[Rendered images with source text]
▼▼▼

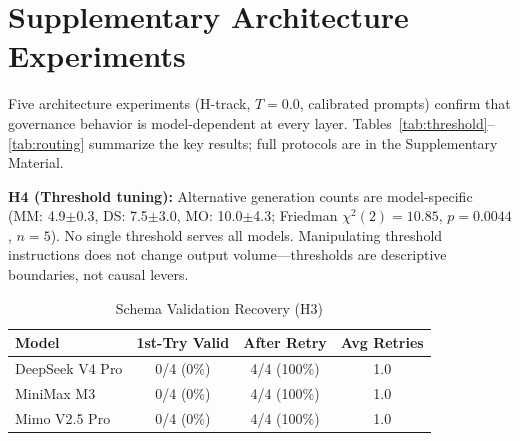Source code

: \documentclass[11pt,a4paper]{article}
\begin{document}
\section{Supplementary Architecture Experiments}\label{sec:arch-experiments}

Five architecture experiments (H-track, $T=0.0$, calibrated prompts) confirm that governance behavior is model-dependent at every layer. Tables~\ref{tab:threshold}--\ref{tab:routing} summarize the key results; full protocols are in the Supplementary Material.

\begin{table}[htbp]\centering\caption{Threshold Pass Rates (H4)}\label{tab:threshold}\small
{}
\end{table}

\textbf{H4 (Threshold tuning):} Alternative generation counts are model-specific (MM: 4.9$\pm$0.3, DS: 7.5$\pm$3.0, MO: 10.0$\pm$4.3; Friedman $\chi^2(2)=10.85$, $p=0.0044$, $n=5$). No single threshold serves all models. Manipulating threshold instructions does not change output volume---thresholds are descriptive boundaries, not causal levers.

\begin{table}[htbp]\centering\caption{Schema Validation Recovery (H3)}\small
\begin{tabular}{lccc}\toprule\textbf{Model} & \textbf{1st-Try Valid} & \textbf{After Retry} & \textbf{Avg Retries}\\\midrule
DeepSeek V4 Pro & 0/4 (0\%) & 4/4 (100\%) & 1.0\\
MiniMax M3 & 0/4 (0\%) & 4/4 (100\%) & 1.0\\
Mimo V2.5 Pro & 0/4 (0\%) & 4/4 (100\%) & 1.0\\\bottomrule
\end{tabular}
\end{table}
\end{document}
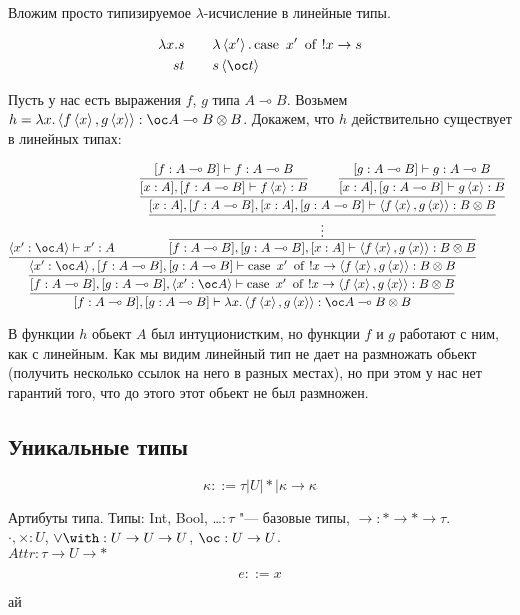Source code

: Вложим просто типизируемое $\lambda$-исчисление в линейные типы.
\begin{bnf}
\begin{alignat*}{2}
	\lambda x.s & \qquad \lambda\pair{x'}.\caseb{x'}{!x \rightarrow s} \\
	st          & \qquad s\pair{\oc t}
\end{alignat*}
\end{bnf}
\begin{example}
	Пусть у нас есть выражения $f$, $g$  типа $A \multimap B$.
	Возьмем $h = \lambda x.\pair{f\pair{x}, g\pair{x}} : \oc A \multimap B \otimes B$.
	Докажем, что $h$ действительно существует в линейных типах:

	\[
		\infer[]{[f : A \multimap B], [g : A\multimap B]\vdash \lambda x.\pair{f\pair{x}, g\pair{x}} : \oc A \multimap B \otimes B}{
			\infer[]{
				[f : A \multimap B], [g : A \multimap B], \pair{x' : \oc A}
				\vdash \caseb{x'}{!x \rightarrow \pair{f\pair{x}, g\pair{x}} : B \otimes B}
			}{
				\infer[]{
					\pair{x' : \oc A}, [f : A \multimap B], [g : A \multimap B]
				\vdash \caseb{x'}{!x \rightarrow \pair{f\pair{x}, g\pair{x}} : B \otimes B}
				}{
					\pair{x' : \oc A} \vdash x' : A &&
					\infer[]{[f : A \multimap B], [g : A \multimap B], [x : A]\vdash \pair{f\pair{x}, g\pair{x}} : B \otimes B}{
						\infer[]{\vdots}{
						\infer[]{[x : A], [f : A \multimap B], [x : A], [g : A \multimap B]\vdash \pair{f\pair{x}, g\pair{x}} : B \otimes B}{
								\infer[]{[x : A], [f : A \multimap B]\vdash f\pair{x} : B}{[f : A \multimap B] \vdash f : A \multimap B}
								&&
								\infer[]{[x : A], [g : A \multimap B]\vdash g\pair{x} : B}{[g : A \multimap B] \vdash g : A \multimap B}
							}
						}
					}
				}
			}
		}
	\]

	В функции $h$ обьект $A$ был интуционистким, но функции $f$ и $g$ работают с ним, как с линейным.
	Как мы видим линейный тип не дает на размножать обьект (получить несколько ссылок на него в разных местах),
	но при этом у нас нет гарантий того, что до этого этот обьект не был размножен.
\end{example}

\subsection{\texorpdfstring{Уникальные типы}{Unique types}}

\begin{bnf}
\[
    \kappa ::= \tau | U | * | \kappa \rightarrow \kappa
\]
\end{bnf}

Артибуты типа.
Типы: Int, Bool, \ldots $: \tau$ "--- базовые типы, $\rightarrow : * \rightarrow * \rightarrow \tau$. \\
$\cdot, \times : U$, $\vee \with : U \rightarrow U \rightarrow U$, $\oc : U \rightarrow U$. \\
$Attr : \tau \rightarrow U \rightarrow *$

\begin{bnf}
\[
    e ::= x
\]
\end{bnf}

ай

▲▲▲

The preceding entries are to be written out again exactly, with the pictures removed.

Source code

: \documentclass[11pt,a4paper]{article}
\begin{document}
\section{Supplementary Architecture Experiments}\label{sec:arch-experiments}

Five architecture experiments (H-track, $T=0.0$, calibrated prompts) confirm that governance behavior is model-dependent at every layer. Tables~\ref{tab:threshold}--\ref{tab:routing} summarize the key results; full protocols are in the Supplementary Material.

\begin{table}[htbp]\centering\caption{Threshold Pass Rates (H4)}\label{tab:threshold}\small
{}
\end{table}

\textbf{H4 (Threshold tuning):} Alternative generation counts are model-specific (MM: 4.9$\pm$0.3, DS: 7.5$\pm$3.0, MO: 10.0$\pm$4.3; Friedman $\chi^2(2)=10.85$, $p=0.0044$, $n=5$). No single threshold serves all models. Manipulating threshold instructions does not change output volume---thresholds are descriptive boundaries, not causal levers.

\begin{table}[htbp]\centering\caption{Schema Validation Recovery (H3)}\small
\begin{tabular}{lccc}\toprule\textbf{Model} & \textbf{1st-Try Valid} & \textbf{After Retry} & \textbf{Avg Retries}\\\midrule
DeepSeek V4 Pro & 0/4 (0\%) & 4/4 (100\%) & 1.0\\
MiniMax M3 & 0/4 (0\%) & 4/4 (100\%) & 1.0\\
Mimo V2.5 Pro & 0/4 (0\%) & 4/4 (100\%) & 1.0\\\bottomrule
\end{tabular}
\end{table}
\end{document}
Source code

: Вложим просто типизируемое $\lambda$-исчисление в линейные типы.
\begin{bnf}
\begin{alignat*}{2}
	\lambda x.s & \qquad \lambda\pair{x'}.\caseb{x'}{!x \rightarrow s} \\
	st          & \qquad s\pair{\oc t}
\end{alignat*}
\end{bnf}
\begin{example}
	Пусть у нас есть выражения $f$, $g$  типа $A \multimap B$.
	Возьмем $h = \lambda x.\pair{f\pair{x}, g\pair{x}} : \oc A \multimap B \otimes B$.
	Докажем, что $h$ действительно существует в линейных типах:

	\[
		\infer[]{[f : A \multimap B], [g : A\multimap B]\vdash \lambda x.\pair{f\pair{x}, g\pair{x}} : \oc A \multimap B \otimes B}{
			\infer[]{
				[f : A \multimap B], [g : A \multimap B], \pair{x' : \oc A}
				\vdash \caseb{x'}{!x \rightarrow \pair{f\pair{x}, g\pair{x}} : B \otimes B}
			}{
				\infer[]{
					\pair{x' : \oc A}, [f : A \multimap B], [g : A \multimap B]
				\vdash \caseb{x'}{!x \rightarrow \pair{f\pair{x}, g\pair{x}} : B \otimes B}
				}{
					\pair{x' : \oc A} \vdash x' : A &&
					\infer[]{[f : A \multimap B], [g : A \multimap B], [x : A]\vdash \pair{f\pair{x}, g\pair{x}} : B \otimes B}{
						\infer[]{\vdots}{
						\infer[]{[x : A], [f : A \multimap B], [x : A], [g : A \multimap B]\vdash \pair{f\pair{x}, g\pair{x}} : B \otimes B}{
								\infer[]{[x : A], [f : A \multimap B]\vdash f\pair{x} : B}{[f : A \multimap B] \vdash f : A \multimap B}
								&&
								\infer[]{[x : A], [g : A \multimap B]\vdash g\pair{x} : B}{[g : A \multimap B] \vdash g : A \multimap B}
							}
						}
					}
				}
			}
		}
	\]

	В функции $h$ обьект $A$ был интуционистким, но функции $f$ и $g$ работают с ним, как с линейным.
	Как мы видим линейный тип не дает на размножать обьект (получить несколько ссылок на него в разных местах),
	но при этом у нас нет гарантий того, что до этого этот обьект не был размножен.
\end{example}

\subsection{\texorpdfstring{Уникальные типы}{Unique types}}

\begin{bnf}
\[
    \kappa ::= \tau | U | * | \kappa \rightarrow \kappa
\]
\end{bnf}

Артибуты типа.
Типы: Int, Bool, \ldots $: \tau$ "--- базовые типы, $\rightarrow : * \rightarrow * \rightarrow \tau$. \\
$\cdot, \times : U$, $\vee \with : U \rightarrow U \rightarrow U$, $\oc : U \rightarrow U$. \\
$Attr : \tau \rightarrow U \rightarrow *$

\begin{bnf}
\[
    e ::= x
\]
\end{bnf}

ай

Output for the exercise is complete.